_What you should do:_ Only the lines from the one containing "the day designator" through the one containing "### LiteLLM" should be printed, exactly as they appear below, with both ends included.

----------------

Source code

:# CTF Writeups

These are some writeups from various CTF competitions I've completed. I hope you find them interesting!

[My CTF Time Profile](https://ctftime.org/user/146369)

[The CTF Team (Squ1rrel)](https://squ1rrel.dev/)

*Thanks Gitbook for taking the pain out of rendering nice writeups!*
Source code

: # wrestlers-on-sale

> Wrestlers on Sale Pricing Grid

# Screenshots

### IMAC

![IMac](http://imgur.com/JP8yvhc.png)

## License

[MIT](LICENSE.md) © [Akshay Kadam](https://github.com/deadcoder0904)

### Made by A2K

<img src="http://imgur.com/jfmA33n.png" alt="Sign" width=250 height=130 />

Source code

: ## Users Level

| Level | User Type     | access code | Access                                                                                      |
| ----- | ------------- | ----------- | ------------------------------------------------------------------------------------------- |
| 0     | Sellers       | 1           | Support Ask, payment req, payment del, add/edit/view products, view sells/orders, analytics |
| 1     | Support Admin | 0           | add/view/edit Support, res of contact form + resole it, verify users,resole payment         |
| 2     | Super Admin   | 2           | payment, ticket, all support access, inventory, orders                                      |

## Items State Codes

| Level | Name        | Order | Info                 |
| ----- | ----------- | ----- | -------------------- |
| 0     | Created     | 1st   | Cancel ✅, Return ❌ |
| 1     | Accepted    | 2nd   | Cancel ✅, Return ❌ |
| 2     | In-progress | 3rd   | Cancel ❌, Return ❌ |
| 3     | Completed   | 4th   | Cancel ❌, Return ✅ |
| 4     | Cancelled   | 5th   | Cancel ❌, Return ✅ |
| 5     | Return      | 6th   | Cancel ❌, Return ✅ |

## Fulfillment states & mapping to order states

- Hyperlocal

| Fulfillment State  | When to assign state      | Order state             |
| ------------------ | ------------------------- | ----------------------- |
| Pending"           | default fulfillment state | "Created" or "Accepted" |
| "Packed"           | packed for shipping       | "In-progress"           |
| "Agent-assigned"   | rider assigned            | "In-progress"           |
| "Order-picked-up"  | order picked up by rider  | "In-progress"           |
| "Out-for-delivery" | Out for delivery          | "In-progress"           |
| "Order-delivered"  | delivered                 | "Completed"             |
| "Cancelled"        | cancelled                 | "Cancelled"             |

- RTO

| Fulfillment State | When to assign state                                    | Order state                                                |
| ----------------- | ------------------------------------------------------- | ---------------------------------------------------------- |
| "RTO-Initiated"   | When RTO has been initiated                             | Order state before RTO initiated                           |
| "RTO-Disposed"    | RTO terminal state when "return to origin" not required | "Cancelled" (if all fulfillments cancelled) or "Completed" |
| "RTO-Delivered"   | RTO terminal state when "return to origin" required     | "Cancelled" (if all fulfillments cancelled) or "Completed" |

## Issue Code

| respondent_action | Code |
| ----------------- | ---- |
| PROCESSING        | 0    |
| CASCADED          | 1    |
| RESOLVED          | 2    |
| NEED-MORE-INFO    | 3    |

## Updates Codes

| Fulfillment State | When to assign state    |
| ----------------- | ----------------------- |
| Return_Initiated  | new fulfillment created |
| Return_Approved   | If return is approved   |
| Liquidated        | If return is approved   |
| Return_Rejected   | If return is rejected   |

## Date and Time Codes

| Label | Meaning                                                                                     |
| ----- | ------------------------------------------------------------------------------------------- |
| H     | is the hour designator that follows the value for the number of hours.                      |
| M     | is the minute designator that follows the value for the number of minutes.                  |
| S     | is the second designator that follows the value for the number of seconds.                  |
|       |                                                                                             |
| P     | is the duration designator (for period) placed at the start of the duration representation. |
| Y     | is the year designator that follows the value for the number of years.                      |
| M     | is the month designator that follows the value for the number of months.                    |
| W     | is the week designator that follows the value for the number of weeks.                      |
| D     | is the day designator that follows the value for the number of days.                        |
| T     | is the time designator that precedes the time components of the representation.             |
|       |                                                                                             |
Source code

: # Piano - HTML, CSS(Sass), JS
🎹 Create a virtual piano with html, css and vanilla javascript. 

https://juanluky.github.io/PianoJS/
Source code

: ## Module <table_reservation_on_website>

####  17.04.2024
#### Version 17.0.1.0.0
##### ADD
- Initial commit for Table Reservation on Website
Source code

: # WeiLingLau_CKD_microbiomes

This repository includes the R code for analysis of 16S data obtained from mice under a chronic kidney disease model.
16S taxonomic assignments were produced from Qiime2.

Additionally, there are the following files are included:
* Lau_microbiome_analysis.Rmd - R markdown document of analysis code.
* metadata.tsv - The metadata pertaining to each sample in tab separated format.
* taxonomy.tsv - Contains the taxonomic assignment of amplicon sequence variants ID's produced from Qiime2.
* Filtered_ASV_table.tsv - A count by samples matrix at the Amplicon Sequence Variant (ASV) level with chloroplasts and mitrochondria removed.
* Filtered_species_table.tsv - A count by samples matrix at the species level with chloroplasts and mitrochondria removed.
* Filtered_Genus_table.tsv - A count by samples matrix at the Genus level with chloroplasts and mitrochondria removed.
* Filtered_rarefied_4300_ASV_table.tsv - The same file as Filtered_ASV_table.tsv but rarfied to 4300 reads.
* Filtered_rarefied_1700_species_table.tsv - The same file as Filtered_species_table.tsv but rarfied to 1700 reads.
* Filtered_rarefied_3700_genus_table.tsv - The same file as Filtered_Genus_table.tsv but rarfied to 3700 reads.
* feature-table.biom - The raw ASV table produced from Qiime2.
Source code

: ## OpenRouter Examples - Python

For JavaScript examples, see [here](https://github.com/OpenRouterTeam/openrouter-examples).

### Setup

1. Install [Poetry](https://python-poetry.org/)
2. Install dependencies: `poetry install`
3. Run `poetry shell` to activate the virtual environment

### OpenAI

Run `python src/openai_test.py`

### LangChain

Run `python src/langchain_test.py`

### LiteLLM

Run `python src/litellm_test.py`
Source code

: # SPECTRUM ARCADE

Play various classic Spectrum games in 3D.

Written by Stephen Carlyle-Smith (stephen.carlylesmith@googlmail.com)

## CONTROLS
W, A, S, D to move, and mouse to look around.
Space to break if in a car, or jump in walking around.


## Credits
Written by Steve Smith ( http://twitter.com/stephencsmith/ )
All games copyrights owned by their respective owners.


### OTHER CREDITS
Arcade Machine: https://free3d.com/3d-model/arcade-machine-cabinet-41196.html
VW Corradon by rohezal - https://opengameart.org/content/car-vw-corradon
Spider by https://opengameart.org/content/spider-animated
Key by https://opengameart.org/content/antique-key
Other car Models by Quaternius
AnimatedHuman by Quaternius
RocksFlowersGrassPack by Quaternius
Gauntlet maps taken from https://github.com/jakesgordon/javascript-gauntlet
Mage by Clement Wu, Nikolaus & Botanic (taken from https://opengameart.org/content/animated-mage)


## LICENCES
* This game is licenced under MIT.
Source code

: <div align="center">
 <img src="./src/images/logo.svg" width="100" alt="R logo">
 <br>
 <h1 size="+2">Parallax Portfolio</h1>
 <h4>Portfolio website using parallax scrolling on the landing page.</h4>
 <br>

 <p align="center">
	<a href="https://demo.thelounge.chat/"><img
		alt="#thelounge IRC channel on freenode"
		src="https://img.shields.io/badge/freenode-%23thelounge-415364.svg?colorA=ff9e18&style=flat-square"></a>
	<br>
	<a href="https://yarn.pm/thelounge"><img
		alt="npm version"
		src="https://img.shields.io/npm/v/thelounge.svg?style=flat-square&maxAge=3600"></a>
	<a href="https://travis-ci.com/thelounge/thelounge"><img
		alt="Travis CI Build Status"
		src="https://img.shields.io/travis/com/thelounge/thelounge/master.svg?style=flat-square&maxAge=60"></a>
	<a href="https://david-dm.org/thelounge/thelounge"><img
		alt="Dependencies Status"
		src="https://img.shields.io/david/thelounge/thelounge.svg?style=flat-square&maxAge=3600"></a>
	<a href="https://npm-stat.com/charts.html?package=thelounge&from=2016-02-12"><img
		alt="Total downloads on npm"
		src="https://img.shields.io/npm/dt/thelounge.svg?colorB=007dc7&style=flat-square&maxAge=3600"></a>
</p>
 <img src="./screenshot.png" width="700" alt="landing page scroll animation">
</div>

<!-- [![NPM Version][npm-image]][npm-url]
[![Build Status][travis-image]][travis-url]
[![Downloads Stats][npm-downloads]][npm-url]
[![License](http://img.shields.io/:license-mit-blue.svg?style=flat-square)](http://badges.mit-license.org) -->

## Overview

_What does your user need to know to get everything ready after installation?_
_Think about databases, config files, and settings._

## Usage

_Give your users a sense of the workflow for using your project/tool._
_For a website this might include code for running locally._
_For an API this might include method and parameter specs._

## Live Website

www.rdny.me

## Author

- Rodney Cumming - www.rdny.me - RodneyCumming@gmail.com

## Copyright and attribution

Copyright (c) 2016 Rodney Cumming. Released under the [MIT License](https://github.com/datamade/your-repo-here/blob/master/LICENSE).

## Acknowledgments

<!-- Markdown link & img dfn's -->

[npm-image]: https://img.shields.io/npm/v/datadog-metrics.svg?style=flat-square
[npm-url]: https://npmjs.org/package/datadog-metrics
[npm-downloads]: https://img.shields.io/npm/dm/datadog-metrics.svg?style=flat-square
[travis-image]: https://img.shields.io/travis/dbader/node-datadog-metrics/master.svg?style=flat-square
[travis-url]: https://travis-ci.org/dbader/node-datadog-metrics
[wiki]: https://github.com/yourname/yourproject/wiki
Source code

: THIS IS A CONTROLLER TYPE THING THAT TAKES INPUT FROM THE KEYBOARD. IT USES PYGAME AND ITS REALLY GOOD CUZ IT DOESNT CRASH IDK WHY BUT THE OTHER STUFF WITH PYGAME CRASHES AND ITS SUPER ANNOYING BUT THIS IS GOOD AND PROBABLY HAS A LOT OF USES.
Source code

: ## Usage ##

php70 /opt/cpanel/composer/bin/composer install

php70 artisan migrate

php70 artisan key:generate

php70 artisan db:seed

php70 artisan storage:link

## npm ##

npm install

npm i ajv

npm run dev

----------------

_Your response:_
| D     | is the day designator that follows the value for the number of days.                        |
| T     | is the time designator that precedes the time components of the representation.             |
|       |                                                                                             |
Source code

: # Piano - HTML, CSS(Sass), JS
🎹 Create a virtual piano with html, css and vanilla javascript. 

https://juanluky.github.io/PianoJS/
Source code

: ## Module <table_reservation_on_website>

####  17.04.2024
#### Version 17.0.1.0.0
##### ADD
- Initial commit for Table Reservation on Website
Source code

: # WeiLingLau_CKD_microbiomes

This repository includes the R code for analysis of 16S data obtained from mice under a chronic kidney disease model.
16S taxonomic assignments were produced from Qiime2.

Additionally, there are the following files are included:
* Lau_microbiome_analysis.Rmd - R markdown document of analysis code.
* metadata.tsv - The metadata pertaining to each sample in tab separated format.
* taxonomy.tsv - Contains the taxonomic assignment of amplicon sequence variants ID's produced from Qiime2.
* Filtered_ASV_table.tsv - A count by samples matrix at the Amplicon Sequence Variant (ASV) level with chloroplasts and mitrochondria removed.
* Filtered_species_table.tsv - A count by samples matrix at the species level with chloroplasts and mitrochondria removed.
* Filtered_Genus_table.tsv - A count by samples matrix at the Genus level with chloroplasts and mitrochondria removed.
* Filtered_rarefied_4300_ASV_table.tsv - The same file as Filtered_ASV_table.tsv but rarfied to 4300 reads.
* Filtered_rarefied_1700_species_table.tsv - The same file as Filtered_species_table.tsv but rarfied to 1700 reads.
* Filtered_rarefied_3700_genus_table.tsv - The same file as Filtered_Genus_table.tsv but rarfied to 3700 reads.
* feature-table.biom - The raw ASV table produced from Qiime2.
Source code

: ## OpenRouter Examples - Python

For JavaScript examples, see [here](https://github.com/OpenRouterTeam/openrouter-examples).

### Setup

1. Install [Poetry](https://python-poetry.org/)
2. Install dependencies: `poetry install`
3. Run `poetry shell` to activate the virtual environment

### OpenAI

Run `python src/openai_test.py`

### LangChain

Run `python src/langchain_test.py`

### LiteLLM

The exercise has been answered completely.